Some of the biggest pension funds in the U.K. were warned that they could face lawsuits from their members unless they adequately address the financial risks of climate change.
Lawyers at environmental campaign group ClientEarth wrote to 14 pension funds Aug. 10, asking trustees to detail the steps they are taking to mitigate climate-related risks to their portfolios.
"We are concerned that you, as scheme trustees, may be failing to take sufficient steps to address climate risk ... therefore failing to manage the scheme's investments in a manner consistent with members' best interests," the lawyers wrote to trustees including at the BP Pension Fund, the National Grid UK Pension scheme and the Tesco Pension Fund. "Climate change is now widely acknowledged as a potentially material investment risk, and you are expected to consider the exposure of the scheme's assets and scheme sponsor to climate risk when discharging your duties as a fiduciary."
The group is raising the prospect of litigation similar to that in a case in Australia, where the Retail Employees Superannuation Trust was taken to court by one of its members in July for not disclosing climate risk policies — the first time a Superfund member has taken a fund to court over the issue, according to Environmental Justice Australia, whose lawyers are supporting the suit.

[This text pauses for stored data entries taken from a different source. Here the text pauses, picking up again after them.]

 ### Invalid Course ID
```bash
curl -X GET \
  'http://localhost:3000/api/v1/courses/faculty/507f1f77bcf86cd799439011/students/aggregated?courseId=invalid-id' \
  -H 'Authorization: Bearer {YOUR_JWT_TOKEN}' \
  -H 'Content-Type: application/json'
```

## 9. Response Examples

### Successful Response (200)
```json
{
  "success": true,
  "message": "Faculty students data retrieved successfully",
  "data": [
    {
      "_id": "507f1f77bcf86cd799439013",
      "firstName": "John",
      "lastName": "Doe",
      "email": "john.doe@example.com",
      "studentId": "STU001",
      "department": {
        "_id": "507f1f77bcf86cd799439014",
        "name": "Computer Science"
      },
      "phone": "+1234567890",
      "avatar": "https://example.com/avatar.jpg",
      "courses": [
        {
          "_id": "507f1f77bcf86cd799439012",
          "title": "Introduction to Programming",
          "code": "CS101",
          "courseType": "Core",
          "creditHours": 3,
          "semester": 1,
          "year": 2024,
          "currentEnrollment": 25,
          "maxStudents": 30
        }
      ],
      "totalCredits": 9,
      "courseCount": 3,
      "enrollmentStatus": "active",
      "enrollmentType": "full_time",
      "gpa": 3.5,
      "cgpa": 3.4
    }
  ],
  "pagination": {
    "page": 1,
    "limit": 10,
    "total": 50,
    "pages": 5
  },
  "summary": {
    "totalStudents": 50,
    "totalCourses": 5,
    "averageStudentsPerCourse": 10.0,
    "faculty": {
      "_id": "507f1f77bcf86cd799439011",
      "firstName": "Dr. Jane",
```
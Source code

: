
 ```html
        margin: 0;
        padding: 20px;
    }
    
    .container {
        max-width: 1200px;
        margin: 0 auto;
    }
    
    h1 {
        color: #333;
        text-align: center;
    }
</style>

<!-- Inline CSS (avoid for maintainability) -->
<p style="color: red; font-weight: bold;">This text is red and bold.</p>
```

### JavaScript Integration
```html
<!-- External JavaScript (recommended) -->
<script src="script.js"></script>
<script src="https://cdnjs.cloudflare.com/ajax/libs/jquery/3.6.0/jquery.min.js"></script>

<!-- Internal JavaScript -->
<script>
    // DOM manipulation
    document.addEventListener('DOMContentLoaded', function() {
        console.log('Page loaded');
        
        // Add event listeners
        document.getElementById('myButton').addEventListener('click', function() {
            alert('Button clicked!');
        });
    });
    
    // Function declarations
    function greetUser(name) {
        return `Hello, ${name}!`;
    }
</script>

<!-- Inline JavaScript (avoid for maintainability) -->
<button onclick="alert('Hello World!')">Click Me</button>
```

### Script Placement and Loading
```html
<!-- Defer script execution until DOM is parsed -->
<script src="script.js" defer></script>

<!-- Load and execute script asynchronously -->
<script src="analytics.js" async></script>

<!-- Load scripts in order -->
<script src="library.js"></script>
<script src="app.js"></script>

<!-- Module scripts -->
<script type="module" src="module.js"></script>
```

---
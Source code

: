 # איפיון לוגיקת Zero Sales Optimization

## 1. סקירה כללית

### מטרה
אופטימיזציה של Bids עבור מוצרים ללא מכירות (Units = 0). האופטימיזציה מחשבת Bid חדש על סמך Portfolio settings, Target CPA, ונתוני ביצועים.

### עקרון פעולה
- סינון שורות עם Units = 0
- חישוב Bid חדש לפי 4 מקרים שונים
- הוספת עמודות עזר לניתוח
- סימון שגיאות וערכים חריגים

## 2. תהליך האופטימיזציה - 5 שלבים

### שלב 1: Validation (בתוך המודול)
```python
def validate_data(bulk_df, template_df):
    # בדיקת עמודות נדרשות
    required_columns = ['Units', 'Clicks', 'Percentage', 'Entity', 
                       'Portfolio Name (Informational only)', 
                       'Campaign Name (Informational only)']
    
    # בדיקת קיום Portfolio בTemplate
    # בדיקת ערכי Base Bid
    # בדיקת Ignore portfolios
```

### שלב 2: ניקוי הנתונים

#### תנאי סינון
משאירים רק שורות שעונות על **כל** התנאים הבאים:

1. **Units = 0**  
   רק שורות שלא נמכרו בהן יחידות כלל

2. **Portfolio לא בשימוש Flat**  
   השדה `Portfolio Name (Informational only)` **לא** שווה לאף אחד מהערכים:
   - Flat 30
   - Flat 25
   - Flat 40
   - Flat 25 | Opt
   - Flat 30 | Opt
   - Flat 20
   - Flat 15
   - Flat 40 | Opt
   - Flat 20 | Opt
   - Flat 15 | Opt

ClientEarth's action comes after the U.K. Parliament's Environmental Audit Committee found in May that while the majority of the country's top 25 funds are taking steps to manage climate change-related risks, some "appear worryingly complacent." Its recommendations, part of a report on green finance, included making it mandatory for listed companies and asset owners to report their exposure to such risks by 2022.
"We want to see mandatory climate risk reporting and a clarification in law that pension trustees have a duty to consider long-term sustainability, not just short-term returns," committee chair Mary Creagh MP said at the report's release in June.
The European Commission is seeking advice on how to integrate environmental, social and governance factors into a number of EU rules, including those regarding the investment fund market.
ClientEarth said a report it commissioned from environmental advisory firm Sustineri shows that 67% of 30 asset owners within the Organization for Economic Cooperation and Development region, excluding the U.S., representing approximately 10% of global assets under management, have divestment policies for companies with high emissions, but that private pension schemes lag behind public schemes and sovereign wealth funds when it comes to addressing climate risks.